Expected Monetary Value (EMV)
EMV is a decision rule used to calculate the average outcome when the future includes scenarios that may or may not happen. The EMV criterion helps in making decisions that are statistically expected to yield the best monetary return over time.
Calculation of EMV: EMV=∑(Pi×Vi)
Where:
- Pi = Probability of outcome i
- Vi = Monetary value of outcome i
Steps to Calculate EMV:
- List Possible Outcomes: Identify all potential outcomes for each decision alternative.
- Assign Probabilities: Determine the probability associated with each outcome.
- Determine Values: Estimate the monetary value (gain or loss) for each outcome.
- Calculate EMV: Multiply the monetary value of each outcome by its probability and sum these products for each decision alternative.
Example: Suppose a company is considering launching a new product. There are two possible market responses:
- High demand (probability = 0.7, profit = $100,000)
- Low demand (probability = 0.3, loss = $50,000)
The EMV for launching the product would be: EMV = (0.7×100,000)+(0.3×−50,000)=70,000−15,000=55,000
Thus, the EMV of launching the product is $55,000, indicating that, on average, the decision would result in a profit of $55,000.
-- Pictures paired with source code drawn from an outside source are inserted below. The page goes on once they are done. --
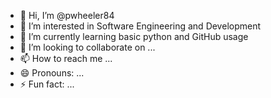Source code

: - 👋 Hi, I’m @pwheeler84
- 👀 I’m interested in Software Engineering and Development
- 🌱 I’m currently learning basic python and GitHub usage
- 💞️ I’m looking to collaborate on ...
- 📫 How to reach me ...
- 😄 Pronouns: ...
- ⚡ Fun fact: ...

<!---
pwheeler84/pwheeler84 is a ✨ special ✨ repository because its `README.md` (this file) appears on your GitHub profile.
You can click the Preview link to take a look at your changes.
--->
Expected Opportunity Loss (EOL)
EOL is another decision-making criterion that focuses on minimizing the potential regret or loss from not choosing the best alternative. It is also known as the Expected Regret.
Calculation of EOL:
- Determine the Opportunity Loss Matrix: For each possible state of nature, calculate the difference between the payoff of the best decision and the payoff of each alternative decision.
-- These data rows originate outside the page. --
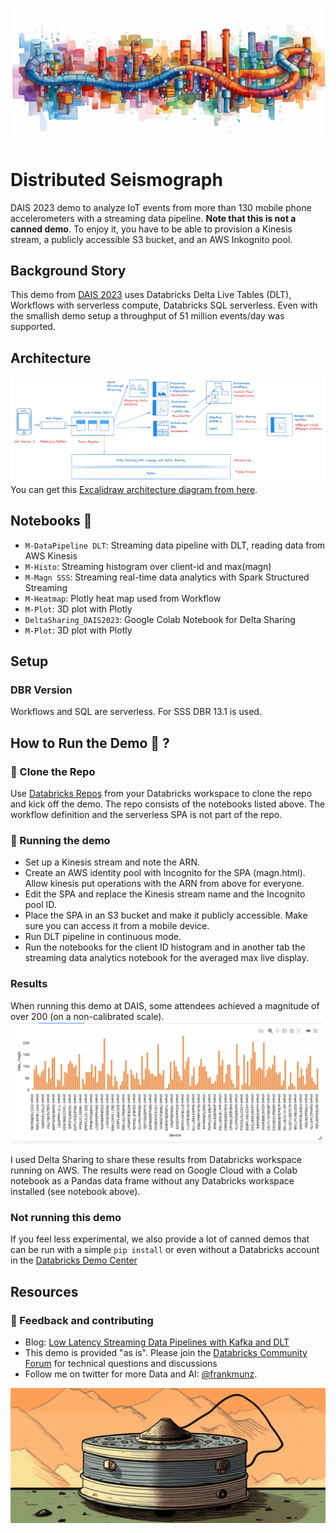 ![Arch](img/data-pipeline2.png)
# Distributed Seismograph
DAIS 2023 demo to analyze IoT events from more than 130 mobile phone accelerometers with a streaming data pipeline.
**Note that this is not a canned demo**. To enjoy it, you have to be able to provision a Kinesis stream, a publicly accessible S3 bucket, and an AWS Inkognito pool. 

## Background Story

This demo from [DAIS 2023](https://www.databricks.com/dataaisummit/session/embracing-future-data-engineering-serverless-real-time-lakehouse-action/) uses Databricks Delta Live Tables (DLT), Workflows with serverless compute, Databricks SQL serverless. Even with the smallish demo setup a throughput of 51 million events/day was supported. 

## Architecture 

![Arch](img/archdiagram.png)
You can get this [Excalidraw architecture diagram from here](motion.excalidraw). 

## Notebooks 📔 

* `M-DataPipeline DLT`: Streaming data pipeline with DLT, reading data from AWS Kinesis
* `M-Histo`: Streaming histogram over client-id and max(magn)
* `M-Magn SSS`: Streaming real-time data analytics with Spark Structured Streaming
* `M-Heatmap`: Plotly heat map used from Workflow
* `M-Plot`: 3D plot with Plotly
* `DeltaSharing_DAIS2023`: Google Colab Notebook for Delta Sharing
* `M-Plot`: 3D plot with Plotly


## Setup

### DBR Version
Workflows and SQL are serverless. For SSS DBR 13.1 is used.
## How to Run the Demo 🚀 ?
### 🐑 Clone the Repo
Use [Databricks Repos](https://docs.databricks.com/repos/index.html#clone-a-remote-git-repository) from your Databricks workspace to clone the repo and kick off the demo. The repo consists of the notebooks listed above. The workflow definition and the serverless SPA is not part of the repo.


### 🚀 Running the demo 
* Set up a Kinesis stream and note the ARN. 
* Create an AWS identity pool with Incognito for the SPA (magn.html). Allow kinesis put operations with the ARN from above for everyone. 
* Edit the SPA and replace the Kinesis stream name and the Incognito pool ID. 
* Place the SPA in an S3 bucket and make it publicly accessible. Make sure you can access it from a mobile device. 
* Run DLT pipeline in continuous mode.
* Run the notebooks for the client ID histogram and in another tab the streaming data analytics notebook for the averaged max live display.

### Results

When running this demo at DAIS, some attendees achieved a magnitude of over 200 (on a non-calibrated scale). 
![Arch](img/histo.png)

I used Delta Sharing to share these results from Databricks workspace running on AWS.
The results were read on Google Cloud with a Colab notebook as a Pandas data frame without any Databricks workspace installed (see notebook above). 

### Not running this demo

If you feel less experimental, we also provide a lot of canned demos that can be run with a simple `pip install` or even without a Databricks account in the [Databricks Demo Center](https://databricks.com/demos) 


## Resources

### 🤝 Feedback and contributing

* Blog: [Low Latency Streaming Data Pipelines with Kafka and DLT](https://www.databricks.com/blog/2022/08/09/low-latency-streaming-data-pipelines-with-delta-live-tables-and-apache-kafka.html)
* This demo is provided "as is". Please join the [Databricks Community Forum](https://community.databricks.com/) for technical questions and discussions
* Follow me on twitter for more Data and AI: [@frankmunz](https://twitter.com/frankmunz). 


![Arch](img/data-magn.png)

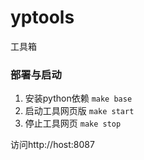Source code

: # yptools
工具箱
### 部署与启动

1. 安装python依赖 `make base`
2. 启动工具网页版 `make start`
3. 停止工具网页 `make stop`

访问http://host:8087
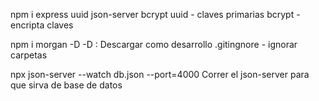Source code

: npm i express uuid json-server bcrypt
uuid - claves primarias
bcrypt - encripta claves

npm i morgan -D 
-D : Descargar como desarrollo
.gitingnore - ignorar carpetas

npx json-server --watch db.json --port=4000
Correr el json-server para que sirva de base de datos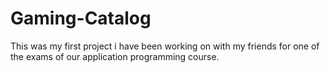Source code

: # Gaming-Catalog
This was my first project i have been working on with my friends for one of the exams of our application programming course.
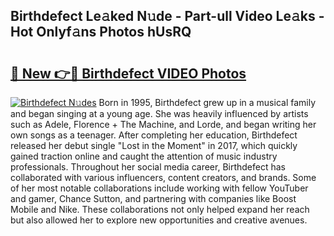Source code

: ## Birthdefect Le𝚊ked N𝚞de - Part-ull Video Le𝚊ks - Hot Onlyf𝚊ns Photos hUsRQ

# <h2><a href="http://ac4545.deff.icu/?id=Birthdefect">🔗 New 👉🔴 Birthdefect VIDEO Photos</a></h2>

[![Birthdefect N𝚞des](https://i.imgur.com/rIISA9y.gif)](http://ac4545.deff.icu/?id=Birthdefect)
Born in 1995, Birthdefect grew up in a musical family and began singing at a young age. She was heavily influenced by artists such as Adele, Florence + The Machine, and Lorde, and began writing her own songs as a teenager. After completing her education, Birthdefect released her debut single "Lost in the Moment" in 2017, which quickly gained traction online and caught the attention of music industry professionals. Throughout her social media career, Birthdefect has collaborated with various influencers, content creators, and brands. Some of her most notable collaborations include working with fellow YouTuber and gamer, Chance Sutton, and partnering with companies like Boost Mobile and Nike. These collaborations not only helped expand her reach but also allowed her to explore new opportunities and creative avenues.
- Calculate the Expected Opportunity Loss: Multiply the opportunity loss for each outcome by its probability and sum these products for each decision alternative.
Steps to Calculate EOL:
- List Possible Outcomes and Probabilities: Similar to EMV, identify all possible outcomes and their probabilities.
- Create Payoff Matrix: Develop a matrix of payoffs for each decision alternative.
- Calculate Opportunity Loss: For each outcome, subtract the payoff of each decision from the highest payoff in that outcome.
- Compute EOL: Multiply each opportunity loss by its probability and sum these products for each decision alternative.
Example: Using the previous example:
- High demand (probability = 0.7, best payoff = $100,000)
- Low demand (probability = 0.3, best payoff = -$50,000)
Suppose the company considers not launching the product (payoff = $0 for both outcomes). The opportunity loss matrix would be:
- High demand: 100,000−0 = 100,000
- Low demand: 0−(−50,000) = 50,0000
The EOL for launching the product would be: EOL=(0.7×0)+(0.3×50,000) =0+15,000=15,000
The EOL for not launching the product would be: EOL=(0.7×100,000)+(0.3×0)=70,000+0=70,000
Thus, the EOL of launching the product is $15,000, and the EOL of not launching is $70,000. The lower EOL for launching indicates it is the better choice to minimize potential regret.
Comparison of EMV and EOL
- Focus: EMV focuses on maximizing expected returns, while EOL focuses on minimizing potential regret or loss.
- Application: EMV is generally preferred when probabilities and monetary values of outcomes are well-defined and the decision-maker is risk-neutral. EOL is useful when decision-makers are concerned with the regret of not choosing the best option.
- Decision Rule: Choose the alternative with the highest EMV or the lowest EOL.
Both EMV and EOL provide valuable insights and frameworks for making informed decisions under risk, each with its perspective on handling uncertainty and evaluating potential outcomes.